[Data in this exercise — start]

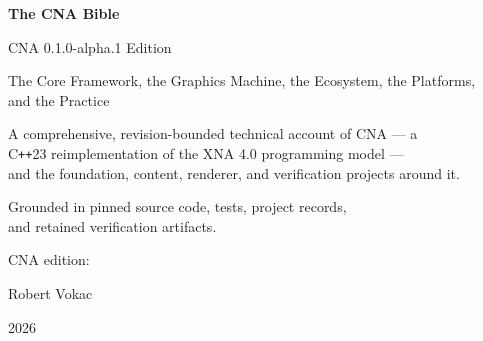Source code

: \begin{titlepage}
\centering
\vspace*{3cm}
{\Huge\bfseries The CNA Bible\par}
\vspace{0.6cm}
{\LARGE CNA 0.1.0-alpha.1 Edition\par}
\vspace{0.6cm}
{\large The Core Framework, the Graphics Machine, the Ecosystem, the Platforms,\\
and the Practice\par}
\vspace{2.5cm}
{\large A comprehensive, revision-bounded technical account of CNA --- a\\
C\texttt{++}23 reimplementation of the XNA 4.0 programming model ---\\
and the foundation, content, renderer, and verification projects around it.\par}
\vspace{2.7cm}
{\large Grounded in pinned source code, tests, project records,\\
and retained verification artifacts.\par}
\vspace{0.8cm}
{\normalsize CNA edition: \CnaEditionTag\par}
{\normalsize \CnaRevision\par}
{\normalsize \CnaEditionDate\par}
\vspace{2cm}
{\Large Robert Vokac\par}
\vfill
{\large 2026\par}
\end{titlepage}

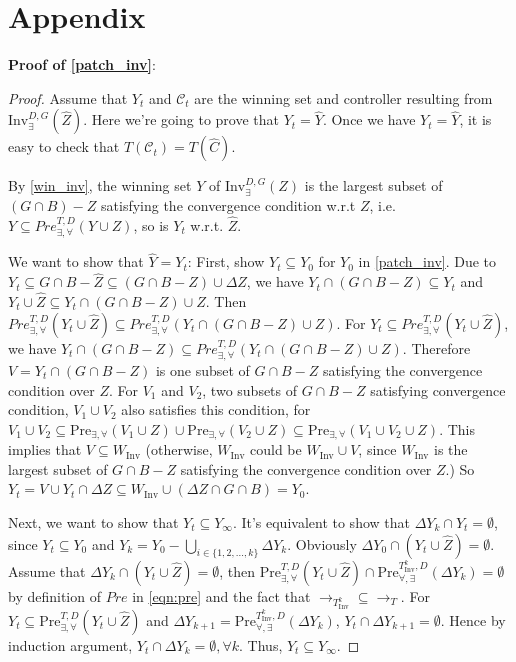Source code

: \iffalse
\section{Appendix}
\textbf{Proof of \eqref{patch_inv}}:

\begin{proof}
	Assume that $ Y_t $ and $ \mathcal{C}_t $ are the winning set and controller resulting from $ \text{Inv}_{\exists}^{D,G} (\widehat{Z}) $. Here we're going to prove that $ Y_t=\widehat{Y}$. Once we have $ Y_t=\widehat{Y}$, it is easy to check that $ T(\mathcal{C}_t) = T(\widehat{C}) $.
	
	By \eqref{win_inv}, the winning set $ Y $ of $ \text{Inv}_{\exists}^{D,G} (Z) $ is the largest subset of $ (G\cap B) - Z  $ satisfying the convergence condition w.r.t $ Z $, i.e. $ Y \subseteq Pre^{T,D}_{\exists, \forall}(Y\cup Z) $, so is $ Y_t $ w.r.t. $ \widehat{Z} $.
	
	We want to show that $ \widehat{Y} = Y_t$: First, show $ Y_t \subseteq Y_0 $ for $ Y_0 $ in \eqref{patch_inv}. Due to $ Y_t \subseteq G\cap B-\widehat{Z} \subseteq (G\cap B -Z)\cup \Delta Z $, we have $ Y_t\cap (G\cap B-Z)\subseteq Y_t $ and $ Y_t\cup \widehat{Z} \subseteq Y_t\cap (G\cap B-Z)\cup Z$. Then $ Pre^{T,D}_{\exists,\forall}(Y_t\cup \widehat{Z}) \subseteq Pre^{T,D}_{\exists,\forall}(Y_t\cap (G\cap B-Z)\cup Z)$. For $ Y_t \subseteq Pre^{T,D}_{\exists,\forall}(Y_t\cup \widehat{Z})$, we have $ Y_t\cap (G\cap B-Z)\subseteq Pre^{T,D}_{\exists,\forall}(Y_t\cap (G\cap B-Z)\cup Z) $. Therefore $ V= Y_t \cap (G\cap B -Z) $ is one subset of $ G\cap B -Z $ satisfying the convergence condition over $ Z $. For $ V_1 $ and $ V_2 $, two subsets of $ G\cap B-Z $ satisfying convergence condition, $ V_1\cup V_2 $ also satisfies this condition, for $ V_1\cup V_2\subseteq \text{Pre}_{\exists,\forall}(V_1\cup Z)\cup \text{Pre}_{\exists,\forall}(V_2\cup Z)\subseteq \text{Pre}_{\exists,\forall}(V_1\cup V_2\cup Z) $. This implies that $ V \subseteq W_{\text{Inv}} $ (otherwise, $ W_{\text{Inv}} $ could be $ W_{\text{Inv}}\cup V $, since $ W_{\text{Inv}} $ is the largest subset of $ G\cap B-Z $ satisfying the convergence condition over $ Z $.) So $ Y_t = V\cup Y_t\cap \Delta Z \subseteq W_{\text{Inv}}\cup (\Delta Z \cap G\cap B) = Y_0$. 
	
	Next, we want to show that $ Y_t \subseteq Y_{\infty} $. It's equivalent to show that $ \Delta Y_k\cap Y_t = \emptyset $, since $ Y_t\subseteq Y_0 $ and $ Y_k = Y_0 - \bigcup_{i\in \{1,2,...,k\}} \Delta Y_k$. Obviously $ \Delta Y_0\cap (Y_t\cup \widehat{Z}) = \emptyset $. Assume that $ \Delta Y_k \cap (Y_t\cup \widehat{Z}) = \emptyset $, then $ \text{Pre}_{\exists,\forall}^{T,D} (Y_t\cup \widehat{Z}) \cap \text{Pre}_{\forall, \exists}^{T_{\text{Inv}}^k,D}(\Delta Y_k) = \emptyset$ by definition of $ Pre $ in \eqref{eqn:pre} and the fact that $ \rightarrow_{T_{\text{Inv}}^k}\subseteq \rightarrow_{T} $. For $ Y_t \subseteq \text{Pre}_{\exists,\forall}^{T,D} (Y_t\cup \widehat{Z}) $ and $ \Delta Y_{k+1} = \text{Pre}_{\forall, \exists}^{T_{\text{Inv}}^k,D}(\Delta Y_k) $, $ Y_t\cap \Delta Y_{k+1} = \emptyset $. Hence by induction argument, $ Y_t \cap \Delta Y_k = \emptyset, \forall k $. Thus, $ Y_t\subseteq Y_{\infty} $. 
	

\end{proof}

[Data in this exercise — finish]

▶ **Task details**
Provide only the number of lines in the entries that hold the word "vspace".

▶ **Written answer**
7